Among the entries, find each line that includes the string "service" and list it.

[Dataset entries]
☆ ☆ ☆ ☆ ☆
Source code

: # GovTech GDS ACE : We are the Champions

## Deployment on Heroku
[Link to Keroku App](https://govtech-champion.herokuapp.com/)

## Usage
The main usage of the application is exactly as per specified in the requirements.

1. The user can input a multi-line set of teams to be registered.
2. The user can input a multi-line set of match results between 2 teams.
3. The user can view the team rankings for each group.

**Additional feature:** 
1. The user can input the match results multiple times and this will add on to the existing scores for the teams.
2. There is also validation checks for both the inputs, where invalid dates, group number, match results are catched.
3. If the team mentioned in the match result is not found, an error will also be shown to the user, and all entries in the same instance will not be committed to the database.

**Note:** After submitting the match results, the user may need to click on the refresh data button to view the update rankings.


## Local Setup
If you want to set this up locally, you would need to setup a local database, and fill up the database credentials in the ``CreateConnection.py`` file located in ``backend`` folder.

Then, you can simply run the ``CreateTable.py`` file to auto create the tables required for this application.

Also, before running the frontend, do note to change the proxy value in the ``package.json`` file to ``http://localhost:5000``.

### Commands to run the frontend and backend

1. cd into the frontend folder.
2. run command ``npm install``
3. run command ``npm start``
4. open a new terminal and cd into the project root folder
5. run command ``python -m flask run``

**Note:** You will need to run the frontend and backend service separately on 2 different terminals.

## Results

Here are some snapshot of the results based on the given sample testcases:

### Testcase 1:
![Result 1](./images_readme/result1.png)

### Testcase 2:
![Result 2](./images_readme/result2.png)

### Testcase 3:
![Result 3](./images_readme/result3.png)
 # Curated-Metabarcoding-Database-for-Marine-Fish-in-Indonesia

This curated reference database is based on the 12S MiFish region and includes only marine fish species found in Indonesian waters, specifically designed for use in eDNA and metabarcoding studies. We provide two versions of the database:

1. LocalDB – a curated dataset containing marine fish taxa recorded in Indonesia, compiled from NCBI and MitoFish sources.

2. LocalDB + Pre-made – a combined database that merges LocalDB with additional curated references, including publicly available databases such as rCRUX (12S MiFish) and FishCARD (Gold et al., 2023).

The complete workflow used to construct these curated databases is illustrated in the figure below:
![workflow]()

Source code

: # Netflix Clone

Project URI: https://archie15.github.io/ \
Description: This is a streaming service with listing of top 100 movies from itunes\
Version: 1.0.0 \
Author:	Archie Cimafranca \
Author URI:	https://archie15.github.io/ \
☆ ☆ ☆ ☆ ☆
## [Answer area]
**Note:** You will need to run the frontend and backend service separately on 2 different terminals.
Description: This is a streaming service with listing of top 100 movies from itunes\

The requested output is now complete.